- EXERCISE DESCRIPTION
The expected output is exactly the lines below, starting at the line with "Statistisk Sentralbyrås offisielle" and ending at the line with "Energi og Natur er", both included; no other line belongs in it.

- INPUT
══════════════════════════════
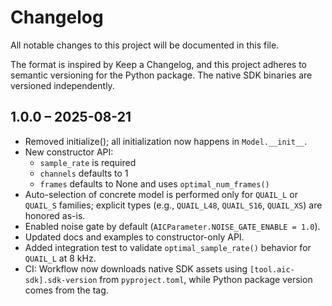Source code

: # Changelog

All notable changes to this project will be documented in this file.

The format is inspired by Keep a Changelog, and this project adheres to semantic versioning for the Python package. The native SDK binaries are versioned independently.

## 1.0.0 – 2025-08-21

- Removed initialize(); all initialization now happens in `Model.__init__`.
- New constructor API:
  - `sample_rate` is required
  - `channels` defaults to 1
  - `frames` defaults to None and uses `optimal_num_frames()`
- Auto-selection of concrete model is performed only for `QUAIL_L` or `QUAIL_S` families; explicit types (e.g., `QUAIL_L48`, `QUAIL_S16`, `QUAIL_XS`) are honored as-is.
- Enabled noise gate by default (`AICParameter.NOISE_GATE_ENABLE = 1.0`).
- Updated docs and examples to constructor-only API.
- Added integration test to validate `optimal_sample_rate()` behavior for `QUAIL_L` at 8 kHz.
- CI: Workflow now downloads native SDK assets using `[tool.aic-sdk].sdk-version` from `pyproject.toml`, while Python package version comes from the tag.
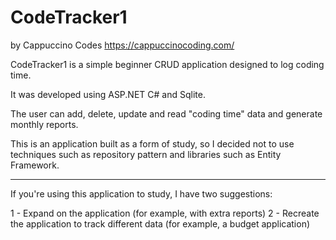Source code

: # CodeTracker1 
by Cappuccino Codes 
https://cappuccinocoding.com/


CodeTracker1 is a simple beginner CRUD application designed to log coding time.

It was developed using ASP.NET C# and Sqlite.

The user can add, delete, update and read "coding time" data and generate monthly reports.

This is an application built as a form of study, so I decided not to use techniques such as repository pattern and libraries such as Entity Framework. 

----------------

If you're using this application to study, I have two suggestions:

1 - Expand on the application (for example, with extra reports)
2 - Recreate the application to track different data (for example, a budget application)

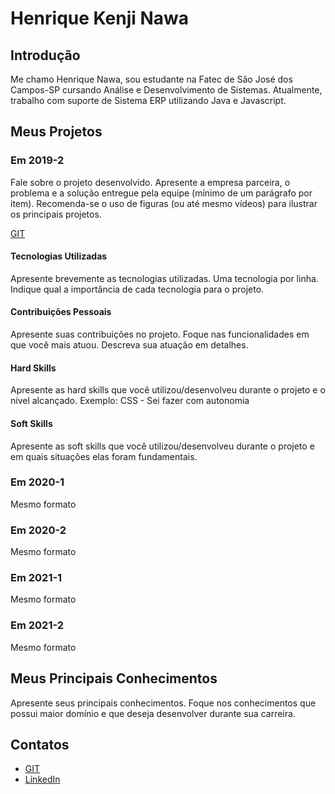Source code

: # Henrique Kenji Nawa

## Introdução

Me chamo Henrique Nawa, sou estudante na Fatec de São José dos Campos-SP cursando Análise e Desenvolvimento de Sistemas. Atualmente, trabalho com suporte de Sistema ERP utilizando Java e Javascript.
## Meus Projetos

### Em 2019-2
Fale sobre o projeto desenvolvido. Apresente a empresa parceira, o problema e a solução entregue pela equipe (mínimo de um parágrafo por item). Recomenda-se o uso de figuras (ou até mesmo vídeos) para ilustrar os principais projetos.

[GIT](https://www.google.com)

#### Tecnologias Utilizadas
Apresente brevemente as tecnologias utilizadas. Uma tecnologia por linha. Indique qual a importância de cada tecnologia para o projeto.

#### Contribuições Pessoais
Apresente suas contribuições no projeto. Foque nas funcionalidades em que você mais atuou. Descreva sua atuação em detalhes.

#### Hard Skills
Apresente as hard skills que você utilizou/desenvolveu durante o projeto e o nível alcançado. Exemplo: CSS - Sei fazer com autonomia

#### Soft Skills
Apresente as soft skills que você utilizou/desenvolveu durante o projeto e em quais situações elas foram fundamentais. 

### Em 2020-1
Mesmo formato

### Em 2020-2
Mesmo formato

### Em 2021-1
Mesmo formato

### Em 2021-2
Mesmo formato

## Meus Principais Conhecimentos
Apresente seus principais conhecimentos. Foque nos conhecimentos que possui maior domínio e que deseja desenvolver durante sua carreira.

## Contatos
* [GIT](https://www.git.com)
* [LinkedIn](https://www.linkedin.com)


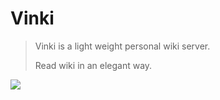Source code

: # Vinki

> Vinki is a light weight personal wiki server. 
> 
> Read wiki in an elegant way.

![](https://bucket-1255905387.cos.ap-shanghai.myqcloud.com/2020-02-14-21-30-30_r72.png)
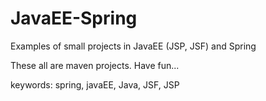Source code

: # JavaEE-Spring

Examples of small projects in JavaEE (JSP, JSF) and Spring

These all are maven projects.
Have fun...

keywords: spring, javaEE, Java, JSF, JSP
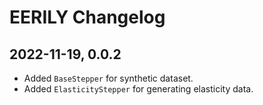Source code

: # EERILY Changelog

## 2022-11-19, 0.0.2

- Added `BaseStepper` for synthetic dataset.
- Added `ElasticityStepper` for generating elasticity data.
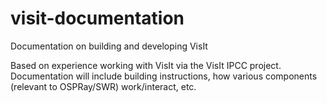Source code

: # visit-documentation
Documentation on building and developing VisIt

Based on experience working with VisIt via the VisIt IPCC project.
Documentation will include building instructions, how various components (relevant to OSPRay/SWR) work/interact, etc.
══════════════════════════════
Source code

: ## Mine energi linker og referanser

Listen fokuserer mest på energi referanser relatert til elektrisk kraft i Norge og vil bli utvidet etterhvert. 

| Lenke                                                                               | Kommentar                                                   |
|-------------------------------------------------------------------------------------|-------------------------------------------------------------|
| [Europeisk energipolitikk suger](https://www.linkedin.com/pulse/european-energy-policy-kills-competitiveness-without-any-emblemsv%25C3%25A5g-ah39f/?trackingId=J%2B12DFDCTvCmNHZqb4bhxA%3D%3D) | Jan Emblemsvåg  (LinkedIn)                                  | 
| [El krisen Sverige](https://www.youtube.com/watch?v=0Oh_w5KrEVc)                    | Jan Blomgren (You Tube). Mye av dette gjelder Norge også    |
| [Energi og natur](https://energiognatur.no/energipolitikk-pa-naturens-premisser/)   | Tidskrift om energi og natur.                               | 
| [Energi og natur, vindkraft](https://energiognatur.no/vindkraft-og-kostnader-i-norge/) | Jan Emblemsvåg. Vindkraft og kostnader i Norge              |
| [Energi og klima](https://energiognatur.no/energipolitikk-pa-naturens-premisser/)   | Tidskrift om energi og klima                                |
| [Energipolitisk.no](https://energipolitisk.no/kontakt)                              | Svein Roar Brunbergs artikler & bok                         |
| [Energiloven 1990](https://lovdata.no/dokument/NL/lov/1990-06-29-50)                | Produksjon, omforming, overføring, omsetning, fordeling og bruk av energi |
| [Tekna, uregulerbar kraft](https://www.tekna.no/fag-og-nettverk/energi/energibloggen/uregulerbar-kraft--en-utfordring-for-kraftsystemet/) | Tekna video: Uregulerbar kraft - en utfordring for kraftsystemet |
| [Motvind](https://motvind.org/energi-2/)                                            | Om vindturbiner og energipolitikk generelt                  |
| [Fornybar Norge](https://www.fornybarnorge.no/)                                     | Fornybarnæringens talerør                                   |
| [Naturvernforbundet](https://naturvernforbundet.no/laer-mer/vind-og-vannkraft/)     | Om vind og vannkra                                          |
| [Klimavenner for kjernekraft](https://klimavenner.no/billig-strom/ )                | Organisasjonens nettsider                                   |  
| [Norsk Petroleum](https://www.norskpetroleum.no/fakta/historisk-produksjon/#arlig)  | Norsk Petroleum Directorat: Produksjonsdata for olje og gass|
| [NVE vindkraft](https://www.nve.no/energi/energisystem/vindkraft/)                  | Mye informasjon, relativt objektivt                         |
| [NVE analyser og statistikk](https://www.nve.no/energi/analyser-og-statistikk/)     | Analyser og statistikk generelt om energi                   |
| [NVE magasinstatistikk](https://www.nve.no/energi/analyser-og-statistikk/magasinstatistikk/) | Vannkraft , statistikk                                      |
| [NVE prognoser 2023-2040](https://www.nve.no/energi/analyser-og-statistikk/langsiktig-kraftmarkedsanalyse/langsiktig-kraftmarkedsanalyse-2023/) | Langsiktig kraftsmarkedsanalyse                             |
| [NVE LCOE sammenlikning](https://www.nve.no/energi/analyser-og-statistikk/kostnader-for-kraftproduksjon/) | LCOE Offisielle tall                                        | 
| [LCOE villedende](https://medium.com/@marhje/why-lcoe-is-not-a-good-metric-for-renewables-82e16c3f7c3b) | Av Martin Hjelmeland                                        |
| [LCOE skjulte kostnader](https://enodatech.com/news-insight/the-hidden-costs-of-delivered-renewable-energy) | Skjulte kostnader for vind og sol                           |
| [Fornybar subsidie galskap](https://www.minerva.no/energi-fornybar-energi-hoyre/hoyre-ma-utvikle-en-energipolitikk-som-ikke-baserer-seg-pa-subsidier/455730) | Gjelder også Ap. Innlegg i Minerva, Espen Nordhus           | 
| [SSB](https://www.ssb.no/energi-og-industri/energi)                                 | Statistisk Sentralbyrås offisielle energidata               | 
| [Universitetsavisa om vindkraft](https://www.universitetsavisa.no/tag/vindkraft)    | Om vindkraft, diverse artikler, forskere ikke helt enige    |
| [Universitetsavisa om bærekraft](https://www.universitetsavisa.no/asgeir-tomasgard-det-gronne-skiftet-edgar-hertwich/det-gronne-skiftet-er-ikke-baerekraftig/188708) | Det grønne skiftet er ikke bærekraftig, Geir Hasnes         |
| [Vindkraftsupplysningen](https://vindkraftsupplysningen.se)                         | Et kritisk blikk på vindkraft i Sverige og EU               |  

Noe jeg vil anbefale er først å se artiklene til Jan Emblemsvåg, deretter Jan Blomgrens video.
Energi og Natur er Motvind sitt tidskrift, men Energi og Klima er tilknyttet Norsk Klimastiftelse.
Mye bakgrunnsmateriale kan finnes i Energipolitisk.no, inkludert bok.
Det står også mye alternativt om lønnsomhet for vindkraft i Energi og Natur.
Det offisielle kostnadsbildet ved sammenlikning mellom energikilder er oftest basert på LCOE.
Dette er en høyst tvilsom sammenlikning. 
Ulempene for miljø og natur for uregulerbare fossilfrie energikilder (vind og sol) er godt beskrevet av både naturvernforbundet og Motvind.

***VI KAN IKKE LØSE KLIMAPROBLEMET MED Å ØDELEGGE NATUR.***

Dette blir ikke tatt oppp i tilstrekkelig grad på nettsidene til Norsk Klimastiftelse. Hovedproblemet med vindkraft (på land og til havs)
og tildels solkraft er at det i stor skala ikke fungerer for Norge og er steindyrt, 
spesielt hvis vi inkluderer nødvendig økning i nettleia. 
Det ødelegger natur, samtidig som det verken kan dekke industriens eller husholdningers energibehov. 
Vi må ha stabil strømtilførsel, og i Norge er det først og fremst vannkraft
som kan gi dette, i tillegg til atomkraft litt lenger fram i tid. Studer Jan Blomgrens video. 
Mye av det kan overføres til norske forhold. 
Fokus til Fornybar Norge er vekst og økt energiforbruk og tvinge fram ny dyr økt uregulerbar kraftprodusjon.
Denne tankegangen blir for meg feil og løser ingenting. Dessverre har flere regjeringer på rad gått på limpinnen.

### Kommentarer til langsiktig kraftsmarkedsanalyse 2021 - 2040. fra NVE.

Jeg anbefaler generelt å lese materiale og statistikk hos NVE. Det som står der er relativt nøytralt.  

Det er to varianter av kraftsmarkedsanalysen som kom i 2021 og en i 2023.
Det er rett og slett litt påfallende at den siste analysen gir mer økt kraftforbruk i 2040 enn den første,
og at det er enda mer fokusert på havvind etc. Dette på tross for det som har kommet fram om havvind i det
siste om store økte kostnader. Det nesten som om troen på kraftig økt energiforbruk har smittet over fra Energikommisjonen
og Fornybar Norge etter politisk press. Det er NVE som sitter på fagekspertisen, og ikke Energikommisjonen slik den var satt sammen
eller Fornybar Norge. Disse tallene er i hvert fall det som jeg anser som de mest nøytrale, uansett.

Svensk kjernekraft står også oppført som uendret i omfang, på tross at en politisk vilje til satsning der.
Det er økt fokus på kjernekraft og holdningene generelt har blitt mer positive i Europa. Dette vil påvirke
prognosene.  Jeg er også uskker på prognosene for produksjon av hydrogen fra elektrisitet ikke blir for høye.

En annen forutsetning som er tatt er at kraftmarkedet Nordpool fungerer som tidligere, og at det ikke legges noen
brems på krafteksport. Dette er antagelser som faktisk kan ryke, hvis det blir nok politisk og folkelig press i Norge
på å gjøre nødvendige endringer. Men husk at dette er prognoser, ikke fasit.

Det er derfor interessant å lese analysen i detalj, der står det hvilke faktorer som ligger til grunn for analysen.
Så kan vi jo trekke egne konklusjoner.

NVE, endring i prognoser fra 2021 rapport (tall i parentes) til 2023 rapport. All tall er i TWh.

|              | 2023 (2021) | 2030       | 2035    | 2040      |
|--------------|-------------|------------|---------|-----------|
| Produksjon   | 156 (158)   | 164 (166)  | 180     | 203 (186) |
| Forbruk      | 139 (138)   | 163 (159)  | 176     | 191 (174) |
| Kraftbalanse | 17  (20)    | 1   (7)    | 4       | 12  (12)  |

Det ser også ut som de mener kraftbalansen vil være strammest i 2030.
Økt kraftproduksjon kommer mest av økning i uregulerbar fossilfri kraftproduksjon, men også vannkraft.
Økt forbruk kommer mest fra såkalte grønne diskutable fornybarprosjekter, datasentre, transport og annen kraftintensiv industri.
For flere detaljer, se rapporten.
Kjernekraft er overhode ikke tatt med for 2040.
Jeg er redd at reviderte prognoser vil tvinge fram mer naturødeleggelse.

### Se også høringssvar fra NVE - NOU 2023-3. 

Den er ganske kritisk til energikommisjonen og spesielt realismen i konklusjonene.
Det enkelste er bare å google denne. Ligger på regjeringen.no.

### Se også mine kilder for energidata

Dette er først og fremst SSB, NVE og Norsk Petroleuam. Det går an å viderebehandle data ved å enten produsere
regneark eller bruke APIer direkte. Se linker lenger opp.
══════════════════════════════
- SOLUTION TO THE EXERCISE
| [SSB](https://www.ssb.no/energi-og-industri/energi)                                 | Statistisk Sentralbyrås offisielle energidata               | 
| [Universitetsavisa om vindkraft](https://www.universitetsavisa.no/tag/vindkraft)    | Om vindkraft, diverse artikler, forskere ikke helt enige    |
| [Universitetsavisa om bærekraft](https://www.universitetsavisa.no/asgeir-tomasgard-det-gronne-skiftet-edgar-hertwich/det-gronne-skiftet-er-ikke-baerekraftig/188708) | Det grønne skiftet er ikke bærekraftig, Geir Hasnes         |
| [Vindkraftsupplysningen](https://vindkraftsupplysningen.se)                         | Et kritisk blikk på vindkraft i Sverige og EU               |  

Noe jeg vil anbefale er først å se artiklene til Jan Emblemsvåg, deretter Jan Blomgrens video.
Energi og Natur er Motvind sitt tidskrift, men Energi og Klima er tilknyttet Norsk Klimastiftelse.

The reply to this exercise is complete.